The CUPS server upgrade wasn’t without trouble. Together with the 1.1 -> 1.2 transition the main configuration file was changed. Well, that’s OK (only if I wasn’t forced to fiddle with new configuration right now because of the client software update!). But I couldn’t access the printing server because of some permission problem. After significant amount of time spent on discovering what’s wrong I’ve finally got it: The ‘Allow’ directive doesn’t work with host name, it requires an IP address. Sigh.

So CUPS started to work with my parallel port printer. Not so with the printer connected through USB. It reported to be unable to open the corresponding USB device. Even setting the device permissions to 666 didn’t help. I ended up with downgrading CUPS to 1.1 on both the server and client machines.

I’ve never liked CUPS. CUPS is not a bad idea and it’s fine when it happens to work well, but it has been making troubles all the time I use it. From what I’ve seen for several years of CUPS usage I have to say that Linux printer management is apparently in incompetent hands (not sure whether upstream or in Debian).

Linux becoming a mature operating system

Linux has always been a nice free and stable operating system. But from the user’s point of view it was somewhat primitive and lacking some basic features. Perhaps that was one of the primary reasons why GNU continued to develop another operating system, the Hurd.

But things have recently improved a lot. By integrating FUSE into the official Linux distribution and Linux-VServer into Debian Linux kernels, two important Linux limitations are mostly gone.

FUSE allows users to create their own virtual user-space file systems. That means the elegant facility provided by Hurd translators is available in Linux now too. It’s finally possible to mount remote directories transparently, to create usable automounters, to implement new file system features in high-level programming languages, etc. and that all without root privileges.

There is still a missing feature though. FUSE currently provides only active translators that require explicit startup and do not survive the next reboot. Passive translators, i.e. permanent translators started automatically when their mount point is accessed are still not available. Hopefully they will be added to Linux too.

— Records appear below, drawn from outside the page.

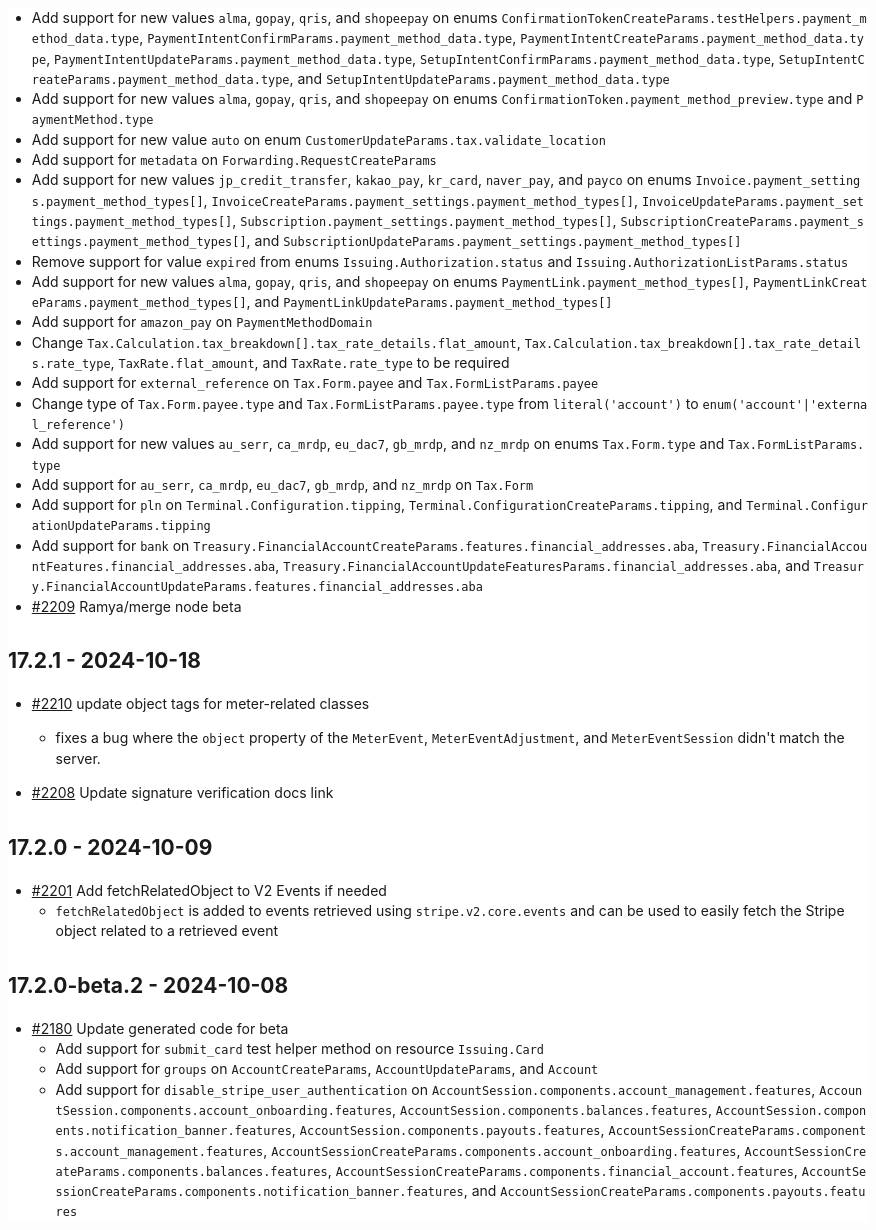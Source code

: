   * Add support for new values `alma`, `gopay`, `qris`, and `shopeepay` on enums `ConfirmationTokenCreateParams.testHelpers.payment_method_data.type`, `PaymentIntentConfirmParams.payment_method_data.type`, `PaymentIntentCreateParams.payment_method_data.type`, `PaymentIntentUpdateParams.payment_method_data.type`, `SetupIntentConfirmParams.payment_method_data.type`, `SetupIntentCreateParams.payment_method_data.type`, and `SetupIntentUpdateParams.payment_method_data.type`
  * Add support for new values `alma`, `gopay`, `qris`, and `shopeepay` on enums `ConfirmationToken.payment_method_preview.type` and `PaymentMethod.type`
  * Add support for new value `auto` on enum `CustomerUpdateParams.tax.validate_location`
  * Add support for `metadata` on `Forwarding.RequestCreateParams`
  * Add support for new values `jp_credit_transfer`, `kakao_pay`, `kr_card`, `naver_pay`, and `payco` on enums `Invoice.payment_settings.payment_method_types[]`, `InvoiceCreateParams.payment_settings.payment_method_types[]`, `InvoiceUpdateParams.payment_settings.payment_method_types[]`, `Subscription.payment_settings.payment_method_types[]`, `SubscriptionCreateParams.payment_settings.payment_method_types[]`, and `SubscriptionUpdateParams.payment_settings.payment_method_types[]`
  * Remove support for value `expired` from enums `Issuing.Authorization.status` and `Issuing.AuthorizationListParams.status`
  * Add support for new values `alma`, `gopay`, `qris`, and `shopeepay` on enums `PaymentLink.payment_method_types[]`, `PaymentLinkCreateParams.payment_method_types[]`, and `PaymentLinkUpdateParams.payment_method_types[]`
  * Add support for `amazon_pay` on `PaymentMethodDomain`
  * Change `Tax.Calculation.tax_breakdown[].tax_rate_details.flat_amount`, `Tax.Calculation.tax_breakdown[].tax_rate_details.rate_type`, `TaxRate.flat_amount`, and `TaxRate.rate_type` to be required
  * Add support for `external_reference` on `Tax.Form.payee` and `Tax.FormListParams.payee`
  * Change type of `Tax.Form.payee.type` and `Tax.FormListParams.payee.type` from `literal('account')` to `enum('account'|'external_reference')`
  * Add support for new values `au_serr`, `ca_mrdp`, `eu_dac7`, `gb_mrdp`, and `nz_mrdp` on enums `Tax.Form.type` and `Tax.FormListParams.type`
  * Add support for `au_serr`, `ca_mrdp`, `eu_dac7`, `gb_mrdp`, and `nz_mrdp` on `Tax.Form`
  * Add support for `pln` on `Terminal.Configuration.tipping`, `Terminal.ConfigurationCreateParams.tipping`, and `Terminal.ConfigurationUpdateParams.tipping`
  * Add support for `bank` on `Treasury.FinancialAccountCreateParams.features.financial_addresses.aba`, `Treasury.FinancialAccountFeatures.financial_addresses.aba`, `Treasury.FinancialAccountUpdateFeaturesParams.financial_addresses.aba`, and `Treasury.FinancialAccountUpdateParams.features.financial_addresses.aba`
* [#2209](https://github.com/stripe/stripe-node/pull/2209) Ramya/merge node beta

## 17.2.1 - 2024-10-18
* [#2210](https://github.com/stripe/stripe-node/pull/2210) update object tags for meter-related classes
  
  - fixes a bug where the `object` property of the `MeterEvent`, `MeterEventAdjustment`, and `MeterEventSession` didn't match the server.
* [#2208](https://github.com/stripe/stripe-node/pull/2208) Update signature verification docs link

## 17.2.0 - 2024-10-09
* [#2201](https://github.com/stripe/stripe-node/pull/2201) Add fetchRelatedObject to V2 Events if needed
  * `fetchRelatedObject` is added to events retrieved using `stripe.v2.core.events` and can be used to easily fetch the Stripe object related to a retrieved event

## 17.2.0-beta.2 - 2024-10-08
* [#2180](https://github.com/stripe/stripe-node/pull/2180) Update generated code for beta
  * Add support for `submit_card` test helper method on resource `Issuing.Card`
  * Add support for `groups` on `AccountCreateParams`, `AccountUpdateParams`, and `Account`
  * Add support for `disable_stripe_user_authentication` on `AccountSession.components.account_management.features`, `AccountSession.components.account_onboarding.features`, `AccountSession.components.balances.features`, `AccountSession.components.notification_banner.features`, `AccountSession.components.payouts.features`, `AccountSessionCreateParams.components.account_management.features`, `AccountSessionCreateParams.components.account_onboarding.features`, `AccountSessionCreateParams.components.balances.features`, `AccountSessionCreateParams.components.financial_account.features`, `AccountSessionCreateParams.components.notification_banner.features`, and `AccountSessionCreateParams.components.payouts.features`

Linux-VServer allows you to use several virtual machines on a single hardware. It’s something like running new Hurd instance inside another already running Hurd instance. Linux-VServer, unlike hardware emulators, allows separating independent tasks without any significant burden on the hardware – the CPU, RAM and disk usage overhead is negligible. With your processes running on different virtual machines, you are more protected against both accidental and intentional failures. For instance your web server can always run on a dedicated computer (as it should) without the need to dedicate it actual separate hardware. Then you can safely upgrade each service separately without the danger to damage other services and with the possibility to roll back to the original version immediately.

With Linux-VServer (or similar projects) hardware can be used more efficiently. Instead of having a lot of physical computers being most of the time idle you can build a few bigger physical machines running a lot of virtual computers for many users and uses. I didn’t like the single big machine approach before because it required interaction with sysadmins. User: “Would you upgrade Emacs installation there, please?”, Sysadmin: “What is it Emacs?”, U: “It’s a text editor.”, S: “I don’t use it.”, U: “Would you still upgrade its five years old installation, I need new Emacs features.”, S: “No, it could break.”, U: “Hm, hopefully I won’t reach my $HOME quota this time…”. With Linux-VServer, the user can safely receive his own virtual computer and run his own operating system of his choice on it without messing with other users (and sysadmins, most of the time).

Linux-VServer is still immature, especially it lacks proper documentation, but nevertheless it’s already very useful. Both FUSE and Linux-VServer are promising and give us a hope that a free and usable modern operating system will be available sometimes.